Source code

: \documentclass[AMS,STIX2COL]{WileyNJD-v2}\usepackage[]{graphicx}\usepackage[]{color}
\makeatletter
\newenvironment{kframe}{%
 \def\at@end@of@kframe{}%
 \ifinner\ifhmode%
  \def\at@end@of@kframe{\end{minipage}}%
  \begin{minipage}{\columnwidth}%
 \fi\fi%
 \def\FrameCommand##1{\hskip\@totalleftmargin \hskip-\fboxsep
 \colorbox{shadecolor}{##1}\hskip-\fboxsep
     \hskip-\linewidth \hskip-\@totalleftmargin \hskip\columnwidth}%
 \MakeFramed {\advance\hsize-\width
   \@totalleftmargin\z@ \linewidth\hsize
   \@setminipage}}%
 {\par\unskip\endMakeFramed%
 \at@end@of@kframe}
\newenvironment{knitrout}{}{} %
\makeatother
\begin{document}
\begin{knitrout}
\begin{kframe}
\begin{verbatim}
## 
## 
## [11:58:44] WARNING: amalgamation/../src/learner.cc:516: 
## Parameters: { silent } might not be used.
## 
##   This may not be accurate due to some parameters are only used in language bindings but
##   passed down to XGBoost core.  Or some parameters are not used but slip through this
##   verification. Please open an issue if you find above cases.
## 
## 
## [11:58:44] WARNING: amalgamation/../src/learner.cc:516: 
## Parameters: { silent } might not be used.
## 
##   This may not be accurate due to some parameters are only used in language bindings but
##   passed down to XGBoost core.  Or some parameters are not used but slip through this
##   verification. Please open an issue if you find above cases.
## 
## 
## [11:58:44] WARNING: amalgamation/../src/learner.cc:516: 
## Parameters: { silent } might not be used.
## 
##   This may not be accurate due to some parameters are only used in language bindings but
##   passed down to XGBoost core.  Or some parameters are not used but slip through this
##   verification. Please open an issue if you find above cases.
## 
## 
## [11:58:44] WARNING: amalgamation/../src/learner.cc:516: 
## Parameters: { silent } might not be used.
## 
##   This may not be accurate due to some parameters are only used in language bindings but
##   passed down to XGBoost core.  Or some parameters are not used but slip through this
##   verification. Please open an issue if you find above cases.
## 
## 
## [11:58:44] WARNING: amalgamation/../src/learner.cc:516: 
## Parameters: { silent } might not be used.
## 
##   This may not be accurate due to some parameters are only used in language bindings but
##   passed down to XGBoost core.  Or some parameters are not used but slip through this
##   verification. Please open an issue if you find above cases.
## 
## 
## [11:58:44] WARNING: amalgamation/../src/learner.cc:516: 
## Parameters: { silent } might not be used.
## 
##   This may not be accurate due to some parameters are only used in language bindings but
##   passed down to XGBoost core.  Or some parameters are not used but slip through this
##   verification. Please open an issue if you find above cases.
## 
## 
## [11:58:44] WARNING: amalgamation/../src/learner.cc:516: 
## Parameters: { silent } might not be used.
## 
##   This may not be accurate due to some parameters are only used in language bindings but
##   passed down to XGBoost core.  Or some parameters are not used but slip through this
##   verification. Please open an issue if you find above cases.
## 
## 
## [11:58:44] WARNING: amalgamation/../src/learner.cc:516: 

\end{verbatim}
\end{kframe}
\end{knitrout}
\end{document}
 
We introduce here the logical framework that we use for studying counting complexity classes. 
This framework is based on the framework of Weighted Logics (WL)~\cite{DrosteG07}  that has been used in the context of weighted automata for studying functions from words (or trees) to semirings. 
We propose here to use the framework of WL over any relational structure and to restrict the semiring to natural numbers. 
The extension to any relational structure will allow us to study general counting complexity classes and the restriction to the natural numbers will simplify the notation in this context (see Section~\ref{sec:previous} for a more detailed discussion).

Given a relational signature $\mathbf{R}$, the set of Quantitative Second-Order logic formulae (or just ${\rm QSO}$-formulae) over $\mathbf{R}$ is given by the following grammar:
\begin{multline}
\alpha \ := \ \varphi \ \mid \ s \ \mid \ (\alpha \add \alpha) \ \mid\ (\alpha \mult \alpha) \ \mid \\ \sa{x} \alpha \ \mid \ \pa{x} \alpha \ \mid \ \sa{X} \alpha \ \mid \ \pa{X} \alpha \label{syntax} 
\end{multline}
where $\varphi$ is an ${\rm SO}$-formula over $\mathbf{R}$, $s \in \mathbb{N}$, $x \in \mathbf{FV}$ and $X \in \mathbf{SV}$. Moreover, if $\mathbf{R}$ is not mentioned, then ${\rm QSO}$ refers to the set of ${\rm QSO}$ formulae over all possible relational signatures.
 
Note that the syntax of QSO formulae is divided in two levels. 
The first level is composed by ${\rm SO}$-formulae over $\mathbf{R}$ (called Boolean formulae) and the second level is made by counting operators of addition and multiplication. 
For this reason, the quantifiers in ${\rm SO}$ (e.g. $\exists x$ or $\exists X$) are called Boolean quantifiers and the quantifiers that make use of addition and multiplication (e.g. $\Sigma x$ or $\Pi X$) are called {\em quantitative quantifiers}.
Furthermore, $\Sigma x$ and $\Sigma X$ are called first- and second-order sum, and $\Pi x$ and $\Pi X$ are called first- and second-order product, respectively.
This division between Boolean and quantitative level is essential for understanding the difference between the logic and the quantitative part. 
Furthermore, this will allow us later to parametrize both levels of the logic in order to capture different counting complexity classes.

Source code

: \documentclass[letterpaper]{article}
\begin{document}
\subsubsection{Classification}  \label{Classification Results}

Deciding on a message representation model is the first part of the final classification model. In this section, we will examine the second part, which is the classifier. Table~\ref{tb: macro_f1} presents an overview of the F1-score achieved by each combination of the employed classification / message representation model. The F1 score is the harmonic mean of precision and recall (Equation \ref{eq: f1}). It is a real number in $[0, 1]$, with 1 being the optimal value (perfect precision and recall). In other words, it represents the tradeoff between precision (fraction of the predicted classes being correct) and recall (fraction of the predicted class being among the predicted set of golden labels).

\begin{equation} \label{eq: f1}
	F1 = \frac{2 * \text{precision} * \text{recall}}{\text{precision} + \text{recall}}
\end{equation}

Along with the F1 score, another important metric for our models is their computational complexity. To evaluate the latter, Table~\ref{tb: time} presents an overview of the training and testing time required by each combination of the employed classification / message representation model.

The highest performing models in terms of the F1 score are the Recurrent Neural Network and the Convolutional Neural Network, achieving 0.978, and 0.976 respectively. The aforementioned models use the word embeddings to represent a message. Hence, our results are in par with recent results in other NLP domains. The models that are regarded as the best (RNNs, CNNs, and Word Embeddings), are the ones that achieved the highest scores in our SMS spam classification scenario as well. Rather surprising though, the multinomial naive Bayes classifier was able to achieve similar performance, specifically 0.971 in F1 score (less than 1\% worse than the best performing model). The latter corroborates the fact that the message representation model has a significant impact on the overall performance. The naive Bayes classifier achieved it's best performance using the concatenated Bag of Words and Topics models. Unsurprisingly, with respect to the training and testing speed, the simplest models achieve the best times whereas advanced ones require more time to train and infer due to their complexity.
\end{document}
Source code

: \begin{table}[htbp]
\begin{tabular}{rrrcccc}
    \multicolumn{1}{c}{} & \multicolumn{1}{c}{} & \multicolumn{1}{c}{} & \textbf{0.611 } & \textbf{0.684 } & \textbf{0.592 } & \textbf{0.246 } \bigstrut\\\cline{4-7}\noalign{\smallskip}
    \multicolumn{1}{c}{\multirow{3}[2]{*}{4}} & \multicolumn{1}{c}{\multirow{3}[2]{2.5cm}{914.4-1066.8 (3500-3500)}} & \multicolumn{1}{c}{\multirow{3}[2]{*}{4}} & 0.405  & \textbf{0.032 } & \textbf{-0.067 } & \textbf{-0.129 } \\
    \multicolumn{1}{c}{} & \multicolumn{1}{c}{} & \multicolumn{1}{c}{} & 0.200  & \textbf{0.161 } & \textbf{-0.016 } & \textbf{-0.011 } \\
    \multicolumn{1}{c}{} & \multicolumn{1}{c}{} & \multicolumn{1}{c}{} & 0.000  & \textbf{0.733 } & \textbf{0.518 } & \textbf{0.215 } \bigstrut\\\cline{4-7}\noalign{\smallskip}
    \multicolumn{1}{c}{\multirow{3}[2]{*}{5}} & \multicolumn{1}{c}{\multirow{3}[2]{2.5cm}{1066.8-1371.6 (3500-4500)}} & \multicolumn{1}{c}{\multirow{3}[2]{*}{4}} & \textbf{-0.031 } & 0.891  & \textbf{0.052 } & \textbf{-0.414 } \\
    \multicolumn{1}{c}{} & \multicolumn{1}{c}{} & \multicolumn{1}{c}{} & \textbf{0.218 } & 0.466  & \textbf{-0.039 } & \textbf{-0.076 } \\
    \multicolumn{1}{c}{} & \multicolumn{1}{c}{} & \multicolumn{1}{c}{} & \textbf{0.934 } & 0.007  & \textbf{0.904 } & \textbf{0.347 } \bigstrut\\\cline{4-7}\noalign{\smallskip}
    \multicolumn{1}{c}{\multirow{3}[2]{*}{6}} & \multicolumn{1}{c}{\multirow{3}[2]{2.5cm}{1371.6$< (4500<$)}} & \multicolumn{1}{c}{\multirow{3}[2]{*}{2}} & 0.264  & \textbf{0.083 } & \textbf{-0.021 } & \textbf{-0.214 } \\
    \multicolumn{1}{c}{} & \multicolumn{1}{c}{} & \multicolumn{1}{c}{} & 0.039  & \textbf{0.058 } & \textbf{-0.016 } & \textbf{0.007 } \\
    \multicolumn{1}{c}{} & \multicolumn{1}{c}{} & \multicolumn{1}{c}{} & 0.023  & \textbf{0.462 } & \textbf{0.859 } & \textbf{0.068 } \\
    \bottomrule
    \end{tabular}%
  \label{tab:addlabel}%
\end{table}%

▶ [WHAT IS BEING ASKED] Where the string "counting" appears in a line of the listing, copy that line.

▶ [TASK RESPONSE]
We introduce here the logical framework that we use for studying counting complexity classes. 
The extension to any relational structure will allow us to study general counting complexity classes and the restriction to the natural numbers will simplify the notation in this context (see Section~\ref{sec:previous} for a more detailed discussion).
The first level is composed by ${\rm SO}$-formulae over $\mathbf{R}$ (called Boolean formulae) and the second level is made by counting operators of addition and multiplication. 
Furthermore, this will allow us later to parametrize both levels of the logic in order to capture different counting complexity classes.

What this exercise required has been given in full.